- About this task:
Across these entries, count the lines holding the string "axis"; the number is the whole answer.

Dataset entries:
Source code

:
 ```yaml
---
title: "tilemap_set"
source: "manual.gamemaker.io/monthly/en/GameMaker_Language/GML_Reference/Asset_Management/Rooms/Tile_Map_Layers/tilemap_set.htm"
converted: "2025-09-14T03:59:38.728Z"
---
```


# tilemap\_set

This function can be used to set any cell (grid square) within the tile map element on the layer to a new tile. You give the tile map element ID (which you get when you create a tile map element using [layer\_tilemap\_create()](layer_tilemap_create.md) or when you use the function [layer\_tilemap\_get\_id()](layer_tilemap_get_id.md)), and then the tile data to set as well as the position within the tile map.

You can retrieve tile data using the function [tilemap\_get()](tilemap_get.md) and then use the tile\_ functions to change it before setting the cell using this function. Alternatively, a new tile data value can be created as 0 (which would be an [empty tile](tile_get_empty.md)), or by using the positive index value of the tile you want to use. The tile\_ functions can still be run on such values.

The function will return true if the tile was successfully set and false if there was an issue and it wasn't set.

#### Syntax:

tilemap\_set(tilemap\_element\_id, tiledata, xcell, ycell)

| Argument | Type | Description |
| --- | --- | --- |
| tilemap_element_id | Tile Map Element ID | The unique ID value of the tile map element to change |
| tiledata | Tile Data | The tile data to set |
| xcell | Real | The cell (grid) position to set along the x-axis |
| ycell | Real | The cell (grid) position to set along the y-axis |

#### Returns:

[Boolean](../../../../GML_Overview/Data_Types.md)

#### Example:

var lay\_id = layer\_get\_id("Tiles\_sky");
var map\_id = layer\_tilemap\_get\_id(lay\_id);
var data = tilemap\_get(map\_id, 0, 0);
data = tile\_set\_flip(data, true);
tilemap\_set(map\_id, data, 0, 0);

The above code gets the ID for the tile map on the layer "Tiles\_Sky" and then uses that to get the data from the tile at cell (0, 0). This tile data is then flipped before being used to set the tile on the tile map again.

- Solution:
2